Required action ▸ Line for line, return the data exactly, omitting all pictures.

*** Data for this task Section Begins ***

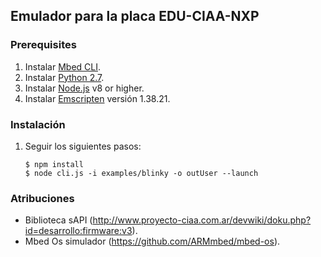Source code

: ## Emulador para la placa EDU-CIAA-NXP

### Prerequisites

1. Instalar [Mbed CLI](https://github.com/ARMmbed/mbed-cli).
1. Instalar [Python 2.7](https://www.python.org/downloads/windows/).
1. Instalar [Node.js](https://nodejs.org/en/) v8 or higher.
1. Instalar [Emscripten](https://github.com/emscripten-core/emsdk.git) versión 1.38.21.


### Instalación

1. Seguir los siguientes pasos:

    ```
    $ npm install
    $ node cli.js -i examples/blinky -o outUser --launch
    ```

### Atribuciones

* Biblioteca sAPI (http://www.proyecto-ciaa.com.ar/devwiki/doku.php?id=desarrollo:firmware:v3).
* Mbed Os simulador (https://github.com/ARMmbed/mbed-os).
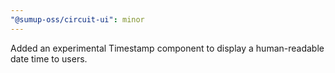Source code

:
 ```yaml
---
"@sumup-oss/circuit-ui": minor
---
```


Added an experimental Timestamp component to display a human-readable date time to users.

*** Data for this task Section Ends ***

Task output ▸
Source code

: ## Emulador para la placa EDU-CIAA-NXP

### Prerequisites

1. Instalar [Mbed CLI](https://github.com/ARMmbed/mbed-cli).
1. Instalar [Python 2.7](https://www.python.org/downloads/windows/).
1. Instalar [Node.js](https://nodejs.org/en/) v8 or higher.
1. Instalar [Emscripten](https://github.com/emscripten-core/emsdk.git) versión 1.38.21.


### Instalación

1. Seguir los siguientes pasos:

    ```
    $ npm install
    $ node cli.js -i examples/blinky -o outUser --launch
    ```

### Atribuciones

* Biblioteca sAPI (http://www.proyecto-ciaa.com.ar/devwiki/doku.php?id=desarrollo:firmware:v3).
* Mbed Os simulador (https://github.com/ARMmbed/mbed-os).
Source code

:
 ```yaml
---
"@sumup-oss/circuit-ui": minor
---
```


Added an experimental Timestamp component to display a human-readable date time to users.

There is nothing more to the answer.